:: EXTRACTED INFORMATION

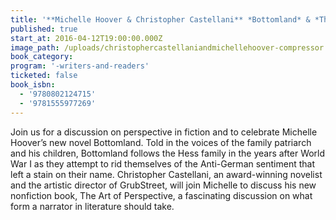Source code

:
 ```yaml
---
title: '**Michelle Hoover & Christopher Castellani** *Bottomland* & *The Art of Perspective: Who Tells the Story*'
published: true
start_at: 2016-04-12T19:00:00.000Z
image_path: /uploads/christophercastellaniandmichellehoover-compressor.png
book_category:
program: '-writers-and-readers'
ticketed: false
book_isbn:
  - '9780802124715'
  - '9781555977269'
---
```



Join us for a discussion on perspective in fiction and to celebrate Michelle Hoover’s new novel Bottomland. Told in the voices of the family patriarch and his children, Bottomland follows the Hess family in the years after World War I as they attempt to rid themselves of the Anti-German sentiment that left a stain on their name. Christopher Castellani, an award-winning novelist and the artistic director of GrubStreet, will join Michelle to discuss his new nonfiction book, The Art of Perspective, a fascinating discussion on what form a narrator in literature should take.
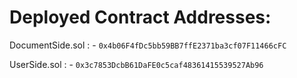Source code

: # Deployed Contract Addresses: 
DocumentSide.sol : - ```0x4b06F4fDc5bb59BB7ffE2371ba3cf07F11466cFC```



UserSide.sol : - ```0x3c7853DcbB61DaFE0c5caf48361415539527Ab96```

::::
:: EXTRACTED INFORMATION

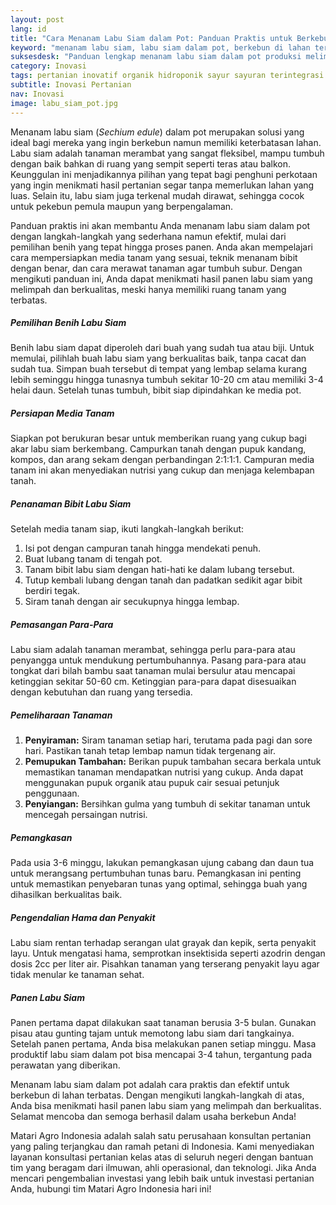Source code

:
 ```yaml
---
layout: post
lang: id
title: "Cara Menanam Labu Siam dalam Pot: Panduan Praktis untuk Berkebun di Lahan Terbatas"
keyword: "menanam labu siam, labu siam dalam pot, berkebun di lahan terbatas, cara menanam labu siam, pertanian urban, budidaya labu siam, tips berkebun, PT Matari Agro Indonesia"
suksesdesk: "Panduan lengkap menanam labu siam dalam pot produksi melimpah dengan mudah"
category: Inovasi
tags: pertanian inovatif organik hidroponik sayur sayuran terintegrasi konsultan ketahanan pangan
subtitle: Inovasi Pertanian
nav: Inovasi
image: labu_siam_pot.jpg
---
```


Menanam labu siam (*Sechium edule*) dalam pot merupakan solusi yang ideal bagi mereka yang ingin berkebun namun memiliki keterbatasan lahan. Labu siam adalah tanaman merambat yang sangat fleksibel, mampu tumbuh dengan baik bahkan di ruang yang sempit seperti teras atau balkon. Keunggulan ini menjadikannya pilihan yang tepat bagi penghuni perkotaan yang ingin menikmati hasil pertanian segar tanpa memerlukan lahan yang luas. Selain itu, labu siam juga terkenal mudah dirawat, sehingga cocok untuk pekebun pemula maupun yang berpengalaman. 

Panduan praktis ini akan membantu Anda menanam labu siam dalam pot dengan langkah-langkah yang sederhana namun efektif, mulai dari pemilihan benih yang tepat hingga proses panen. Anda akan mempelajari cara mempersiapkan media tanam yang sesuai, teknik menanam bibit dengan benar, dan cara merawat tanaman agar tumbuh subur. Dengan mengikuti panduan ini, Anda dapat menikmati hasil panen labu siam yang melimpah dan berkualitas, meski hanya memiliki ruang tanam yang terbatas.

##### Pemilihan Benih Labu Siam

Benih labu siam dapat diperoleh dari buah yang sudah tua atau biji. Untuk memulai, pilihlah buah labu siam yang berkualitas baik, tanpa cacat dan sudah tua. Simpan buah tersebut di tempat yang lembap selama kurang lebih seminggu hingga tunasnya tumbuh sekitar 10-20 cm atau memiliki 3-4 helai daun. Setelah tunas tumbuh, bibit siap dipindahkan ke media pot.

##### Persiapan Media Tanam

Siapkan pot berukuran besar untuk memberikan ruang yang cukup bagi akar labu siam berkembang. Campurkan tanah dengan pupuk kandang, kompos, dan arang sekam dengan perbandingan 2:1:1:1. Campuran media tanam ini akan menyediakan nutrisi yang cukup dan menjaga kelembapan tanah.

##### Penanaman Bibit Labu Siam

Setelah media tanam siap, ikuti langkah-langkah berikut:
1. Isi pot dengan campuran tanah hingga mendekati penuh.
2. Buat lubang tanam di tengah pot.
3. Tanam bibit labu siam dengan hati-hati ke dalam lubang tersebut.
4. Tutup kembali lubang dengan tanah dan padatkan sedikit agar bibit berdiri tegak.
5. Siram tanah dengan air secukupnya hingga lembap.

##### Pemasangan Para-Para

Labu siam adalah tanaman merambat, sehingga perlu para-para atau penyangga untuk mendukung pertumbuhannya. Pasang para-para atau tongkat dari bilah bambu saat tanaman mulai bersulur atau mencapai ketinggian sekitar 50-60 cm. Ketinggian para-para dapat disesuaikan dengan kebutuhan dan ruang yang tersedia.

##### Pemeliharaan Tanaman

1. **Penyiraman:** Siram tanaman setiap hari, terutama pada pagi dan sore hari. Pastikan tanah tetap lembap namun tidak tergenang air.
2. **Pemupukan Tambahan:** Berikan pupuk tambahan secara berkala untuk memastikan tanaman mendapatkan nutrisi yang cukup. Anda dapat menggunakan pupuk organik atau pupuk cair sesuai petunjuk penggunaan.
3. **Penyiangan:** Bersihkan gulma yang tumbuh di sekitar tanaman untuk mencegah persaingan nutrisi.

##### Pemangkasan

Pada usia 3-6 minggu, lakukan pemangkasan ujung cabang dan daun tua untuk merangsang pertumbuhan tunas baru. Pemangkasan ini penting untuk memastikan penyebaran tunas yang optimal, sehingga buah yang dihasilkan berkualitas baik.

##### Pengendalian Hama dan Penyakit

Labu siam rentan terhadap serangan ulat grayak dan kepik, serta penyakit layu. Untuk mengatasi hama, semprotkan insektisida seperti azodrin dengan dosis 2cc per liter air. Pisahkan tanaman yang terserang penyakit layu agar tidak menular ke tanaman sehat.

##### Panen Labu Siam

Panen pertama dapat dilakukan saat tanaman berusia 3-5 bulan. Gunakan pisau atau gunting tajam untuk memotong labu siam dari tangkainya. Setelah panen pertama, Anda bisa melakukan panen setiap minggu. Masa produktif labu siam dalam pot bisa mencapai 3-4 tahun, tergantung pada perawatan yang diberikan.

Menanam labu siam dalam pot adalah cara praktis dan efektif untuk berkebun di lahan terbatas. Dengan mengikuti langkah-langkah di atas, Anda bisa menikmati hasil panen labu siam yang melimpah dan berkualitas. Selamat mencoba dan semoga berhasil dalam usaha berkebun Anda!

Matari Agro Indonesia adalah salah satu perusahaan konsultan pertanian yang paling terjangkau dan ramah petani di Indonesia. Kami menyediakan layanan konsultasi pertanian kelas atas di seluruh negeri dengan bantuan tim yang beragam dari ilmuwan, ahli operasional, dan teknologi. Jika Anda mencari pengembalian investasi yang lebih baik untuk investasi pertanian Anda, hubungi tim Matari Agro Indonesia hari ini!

::::

◆ EXERCISE DESCRIPTION
Only the lines above starting at the line that holds "2. Buat lubang tanam di tengah pot." and ending at the line that holds "##### Pemangkasan" are to be repeated, exactly and in full.

◆ PROBLEM SOLUTION
2. Buat lubang tanam di tengah pot.
3. Tanam bibit labu siam dengan hati-hati ke dalam lubang tersebut.
4. Tutup kembali lubang dengan tanah dan padatkan sedikit agar bibit berdiri tegak.
5. Siram tanah dengan air secukupnya hingga lembap.

##### Pemasangan Para-Para

Labu siam adalah tanaman merambat, sehingga perlu para-para atau penyangga untuk mendukung pertumbuhannya. Pasang para-para atau tongkat dari bilah bambu saat tanaman mulai bersulur atau mencapai ketinggian sekitar 50-60 cm. Ketinggian para-para dapat disesuaikan dengan kebutuhan dan ruang yang tersedia.

##### Pemeliharaan Tanaman

1. **Penyiraman:** Siram tanaman setiap hari, terutama pada pagi dan sore hari. Pastikan tanah tetap lembap namun tidak tergenang air.
2. **Pemupukan Tambahan:** Berikan pupuk tambahan secara berkala untuk memastikan tanaman mendapatkan nutrisi yang cukup. Anda dapat menggunakan pupuk organik atau pupuk cair sesuai petunjuk penggunaan.
3. **Penyiangan:** Bersihkan gulma yang tumbuh di sekitar tanaman untuk mencegah persaingan nutrisi.

##### Pemangkasan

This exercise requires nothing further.